START DATA

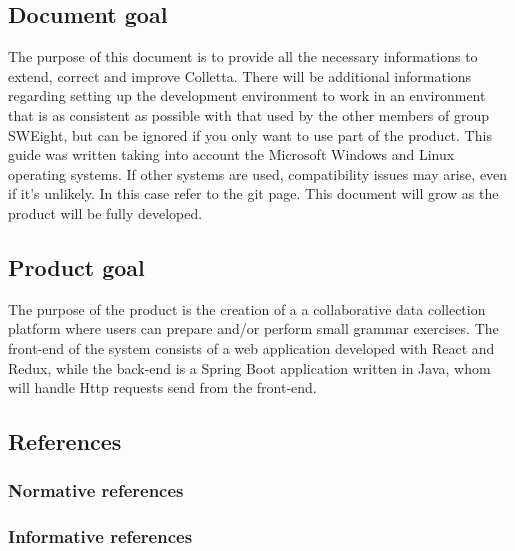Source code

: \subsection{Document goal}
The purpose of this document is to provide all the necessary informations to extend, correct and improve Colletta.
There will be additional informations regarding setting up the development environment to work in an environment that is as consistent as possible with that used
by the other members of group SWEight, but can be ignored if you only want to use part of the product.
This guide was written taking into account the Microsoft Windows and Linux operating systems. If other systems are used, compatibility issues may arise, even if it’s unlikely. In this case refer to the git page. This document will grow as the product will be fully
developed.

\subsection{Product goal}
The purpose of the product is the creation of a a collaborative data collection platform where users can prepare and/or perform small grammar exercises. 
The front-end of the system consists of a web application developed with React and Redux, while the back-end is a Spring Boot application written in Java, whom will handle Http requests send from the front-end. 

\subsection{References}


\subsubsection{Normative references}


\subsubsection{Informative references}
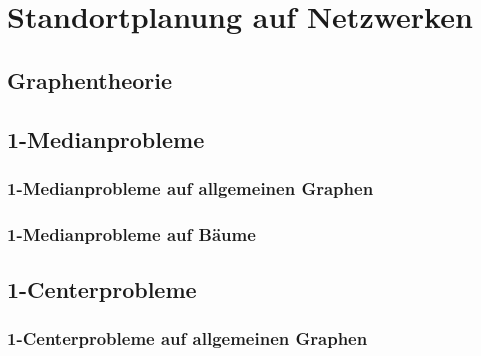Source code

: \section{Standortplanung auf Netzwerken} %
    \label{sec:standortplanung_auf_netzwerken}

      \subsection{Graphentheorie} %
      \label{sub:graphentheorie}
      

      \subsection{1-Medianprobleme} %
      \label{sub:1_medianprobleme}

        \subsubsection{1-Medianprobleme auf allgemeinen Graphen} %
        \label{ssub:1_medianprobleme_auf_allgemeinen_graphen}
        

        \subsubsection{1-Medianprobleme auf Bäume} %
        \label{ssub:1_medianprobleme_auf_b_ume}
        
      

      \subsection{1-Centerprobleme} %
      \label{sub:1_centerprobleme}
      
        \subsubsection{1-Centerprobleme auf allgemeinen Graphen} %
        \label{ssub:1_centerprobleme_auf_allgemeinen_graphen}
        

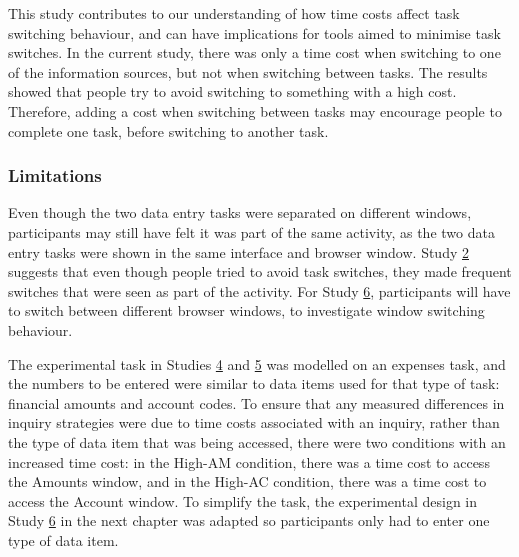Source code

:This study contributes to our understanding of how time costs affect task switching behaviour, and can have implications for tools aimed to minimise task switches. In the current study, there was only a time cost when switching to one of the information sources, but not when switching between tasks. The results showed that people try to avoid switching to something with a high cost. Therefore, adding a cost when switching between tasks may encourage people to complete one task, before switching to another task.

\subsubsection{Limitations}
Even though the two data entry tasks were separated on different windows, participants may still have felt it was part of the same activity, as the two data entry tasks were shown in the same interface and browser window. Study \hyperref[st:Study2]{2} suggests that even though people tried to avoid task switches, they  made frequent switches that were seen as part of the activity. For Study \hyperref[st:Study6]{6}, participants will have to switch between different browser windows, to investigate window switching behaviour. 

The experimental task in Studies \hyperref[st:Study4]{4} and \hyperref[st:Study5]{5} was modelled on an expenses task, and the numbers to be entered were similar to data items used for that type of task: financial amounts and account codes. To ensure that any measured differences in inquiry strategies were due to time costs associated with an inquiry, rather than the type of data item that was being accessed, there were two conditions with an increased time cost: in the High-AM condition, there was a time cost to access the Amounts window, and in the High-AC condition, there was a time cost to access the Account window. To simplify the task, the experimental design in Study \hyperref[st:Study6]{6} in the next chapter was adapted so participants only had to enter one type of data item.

END DATA

WORK ORDER:
Across the records above, how many lines hold the string "informations"? The number alone will do.

THE ANSWER:
2